Não constituía isso um acto impensado nem ele era invulgar nos tempos que corriam. A própria abadia de Molesme surgira de uma procura de renovação e o espírito do abade Roberto não podia deixar de inquietar-se com a quebra de fervor monástico. A saída, porém, exigia motivações e apoios, pois, não havia muito tempo, os monges que se tinham retirado para outro lugar, Vivicus, tinham sido obrigados a regressar à origem pelo bispo de Langres, devido a reclamação dos monges molismenses. No entanto, dois nomes desses monges são reconhecíveis, pois se trata de Alberico e de Estêvão Harding, e somos levados a pensar que os motivos eram bem profundos e sentidos.
As razões que esse novo grupo, agora de seis monges, Roberto, Alberico, Eudes, João, Estêvão, Letaldo e Pedro, apresenta ao arcebispo de Lião pareciam motivo mais que legítimo à luz da canonística do tempo.
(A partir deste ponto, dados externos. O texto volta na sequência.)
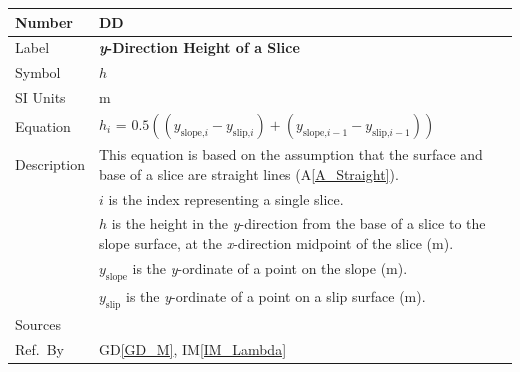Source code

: \documentclass[12pt]{article}
\newcommand{\colAwidth}{0.13\textwidth}
\newcommand{\colBwidth}{0.82\textwidth}
\newcommand{\aref}[1]{A\ref{#1}}
\renewcommand{\arraystretch}{1}
\newcommand{\iref}[1]{IM\ref{#1}}
\newcounter{datadefnum} %
\newcounter{defnum} %
\newcommand{\dref}[1]{GD\ref{#1}}
\begin{document}
\noindent
\begin{minipage}{\textwidth}
	\renewcommand*{\arraystretch}{1.6}
	\begin{tabular}{| p{\colAwidth} | p{\colBwidth} |}
		
		\hline \rowcolor[gray]{0.9} Number&
		DD{datadefnum}\thedatadefnum \label{DD_h}\\
		
		\hline Label& \bf \textit{y}-Direction Height of a Slice \\
		\hline Symbol& $h$\\
		\hline SI Units& \si{\meter}\\
		
		\hline
		Equation & 
		$h_i$ = $0.5(({y_{\text{slope,}i}}-{y_{\text{slip,}i}}) + 
		({y_{\text{slope,}i-1}}-{y_{\text{slip,}i-1}}))$\\
		
		\hline Description &This equation is based on the assumption that the 
		surface and base of a slice are straight lines (\aref{A_Straight}).\\
		&$i$ is the index representing a single slice.\\
		&$h$ is the height in the \textit{y}-direction from the base of a slice 
		to the slope surface, at the \textit{x}-direction midpoint of the slice
		(\si{\meter}).\\
		&${y_{\text{slope}}}$ is the \textit{y}-ordinate of a point on the 
		slope (\si{\meter}).\\
		&${y_{\text{slip}}}$ is the \textit{y}-ordinate of a point on a slip 
		surface (\si{\meter}).\\
		
		\hline Sources& \cite{FredlundKrahn}\\
		
		\hline Ref.\ By & \dref{GD_M}, \iref{IM_Lambda}\\
		
		\hline
	\end{tabular}
\end{minipage}\\


~\newline

\end{document}
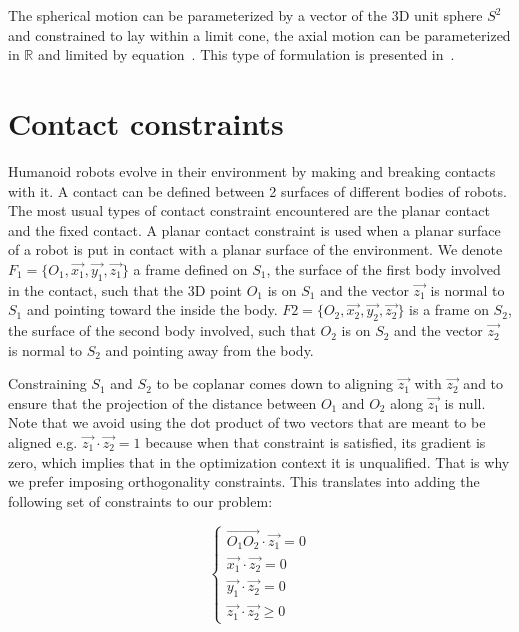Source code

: The spherical motion can be parameterized by a vector of the 3D unit sphere $S^2$ and constrained to lay within a limit cone, the axial motion can be parameterized in $\mathbb{R}$ and limited by equation~.
This type of formulation is presented in~\cite{baerlocher}.



\section{Contact constraints}
\label{sec:contact_constraints}


Humanoid robots evolve in their environment by making and breaking contacts with it.
A contact can be defined between 2 surfaces of different bodies of robots.
The most usual types of contact constraint encountered are the planar contact and the fixed contact.
A planar contact constraint is used when a planar surface of a robot is put in contact with a planar surface of the environment.
We denote $F_1 = \{O_1, \vec{x_1}, \vec{y_1}, \vec{z_1}\}$ a frame defined on $S_1$, the surface of the first body involved in the contact, such that the 3D point $O_1$ is on $S_1$ and the vector $\vec{z_1}$ is normal to $S_1$ and pointing toward the inside the body.
$F2 = \{O_2, \vec{x_2}, \vec{y_2}, \vec{z_2}\}$ is a frame on $S_2$, the surface of the second body involved, such that $O_2$ is on $S_2$ and the vector $\vec{z_2}$ is normal to $S_2$ and pointing away from the body.

Constraining $S_1$ and $S_2$ to be coplanar comes down to aligning $\vec{z_1}$ with $\vec{z_2}$ and to ensure that the projection of the distance between $O_1$ and $O_2$ along $\vec{z_1}$ is null.
Note that we avoid using the dot product of two vectors that are meant to be aligned e.g. $\vec{z_1}\cdot\vec{z_2} = 1$ because when that constraint is satisfied, its gradient is zero, which implies that in the optimization context it is unqualified.
That is why we prefer imposing orthogonality constraints.
This translates into adding the following set of constraints to our problem:

\begin{equation}
\label{eq:coplanarity}
\boxed{\left\{
  \begin{array}{l}
    \overrightarrow{O_1O_2} \cdot \vec{z_1} = 0\\
    \vec{x_1}\cdot\vec{z_2} = 0\\
    \vec{y_1}\cdot\vec{z_2} = 0\\
    \vec{z_1}\cdot\vec{z_2} \geq 0
  \end{array}
  \right.}
\end{equation}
O argumento que passa para os documentos era o de que em Molesme se estava a viver a Regra de uma forma tíbia e negligente, tepide et negligenter, e eles pretendiam praticar essa mesma Regra de modo estrito. Se a interpretação de vida negligente não parecia bastar, pelo que a reinterpretação dos cronistas posteriores não hesita em dramatizar as tensões existentes, transformando-as em discussões que servem uma narrativa, o propositum era plenamente louvável e estava de acordo com tendências espirituais do tempo, em que a reforma era tanto mais desejada quanto nela pesavam factores de espiritualização contra a feudalização da vida monástica e de reacção contra a intrusão dos poderes civis dentro da Igreja e a sobreposição dos poderes temporais sobre os espirituais, nomeadamente na questão das investiduras reclamadas pelo imperador do Sacro Império.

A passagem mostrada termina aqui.